Ectomycorrhizal fungus-associated determinants jointly reflect ecological processes in a temperature broad-leaved mixed forest


Title: Ectomycorrhizal fungus-associated determinants jointly reflect ecological processes in a temperature broad-leaved mixed forest
First Author: Bai Zhen
Publication Name: SCIENCE OF THE TOTAL ENVIRONMENT
Year Publised: 2020
Abstract: Ectomycorrhizal (ECM) fungi are closely related to vegetation compositions, edaphic properties, and site-specific processes. However, the coevolutionary mechanisms underlying the spatial distributions in floristic and ECM fungal composition in the context of biotic adaptations and abiotic variances remain unclear. We combine a total of 25 ECM fungus-associated environmental variables to impose three types of composite scores and then quantify the environmental gradients of geographical site, soil chemical property and vegetation functional trait across 122 grids of 20 m x 20 m in a 25-hm(2) forest plot. Significant dissimilarities in vegetational and ECM fungal abundance and composition existed along the above environmental gradients. Specifically, a contrasting floristic distribution (e.g., Befula platyphylla vs. Tilia mandshurica) existed between the northeastern and southwestern areas and was closely related to the nutrient and moisture gradients (with high levels in the west and low levels in the cast).
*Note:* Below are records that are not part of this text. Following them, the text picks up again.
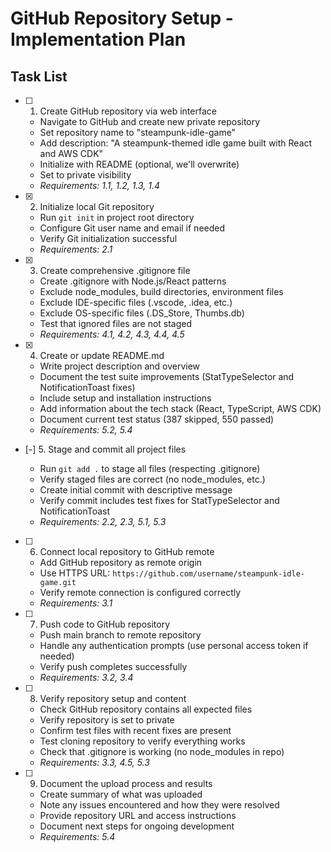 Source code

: # GitHub Repository Setup - Implementation Plan

## Task List

- [ ] 1. Create GitHub repository via web interface
  - Navigate to GitHub and create new private repository
  - Set repository name to "steampunk-idle-game"
  - Add description: "A steampunk-themed idle game built with React and AWS CDK"
  - Initialize with README (optional, we'll overwrite)
  - Set to private visibility
  - _Requirements: 1.1, 1.2, 1.3, 1.4_

- [x] 2. Initialize local Git repository


  - Run `git init` in project root directory
  - Configure Git user name and email if needed
  - Verify Git initialization successful
  - _Requirements: 2.1_

- [x] 3. Create comprehensive .gitignore file


  - Create .gitignore with Node.js/React patterns
  - Exclude node_modules, build directories, environment files
  - Exclude IDE-specific files (.vscode, .idea, etc.)
  - Exclude OS-specific files (.DS_Store, Thumbs.db)
  - Test that ignored files are not staged
  - _Requirements: 4.1, 4.2, 4.3, 4.4, 4.5_

- [x] 4. Create or update README.md


  - Write project description and overview
  - Document the test suite improvements (StatTypeSelector and NotificationToast fixes)
  - Include setup and installation instructions
  - Add information about the tech stack (React, TypeScript, AWS CDK)
  - Document current test status (387 skipped, 550 passed)
  - _Requirements: 5.2, 5.4_

- [-] 5. Stage and commit all project files

  - Run `git add .` to stage all files (respecting .gitignore)
  - Verify staged files are correct (no node_modules, etc.)
  - Create initial commit with descriptive message
  - Verify commit includes test fixes for StatTypeSelector and NotificationToast
  - _Requirements: 2.2, 2.3, 5.1, 5.3_

- [ ] 6. Connect local repository to GitHub remote
  - Add GitHub repository as remote origin
  - Use HTTPS URL: `https://github.com/username/steampunk-idle-game.git`
  - Verify remote connection is configured correctly
  - _Requirements: 3.1_

- [ ] 7. Push code to GitHub repository
  - Push main branch to remote repository
  - Handle any authentication prompts (use personal access token if needed)
  - Verify push completes successfully
  - _Requirements: 3.2, 3.4_

- [ ] 8. Verify repository setup and content
  - Check GitHub repository contains all expected files
  - Verify repository is set to private
  - Confirm test files with recent fixes are present
  - Test cloning repository to verify everything works
  - Check that .gitignore is working (no node_modules in repo)
  - _Requirements: 3.3, 4.5, 5.3_

- [ ] 9. Document the upload process and results
  - Create summary of what was uploaded
  - Note any issues encountered and how they were resolved
  - Provide repository URL and access instructions
  - Document next steps for ongoing development
  - _Requirements: 5.4_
Furthermore, the ECM fungal communities were more abundant in the nutrient-poor and low-moisture environments than in the nutrient-rich and high-moisture environments, and the mixed-forest in the middle-gradient sites between the northeastern and southwestern areas harbored the highest ECM fungal diversity. These findings suggest that predictable within-site vegetation succession is closely related to ECM-associated determinants and the natural spatial heterogeneity of edaphic properties at a local scale.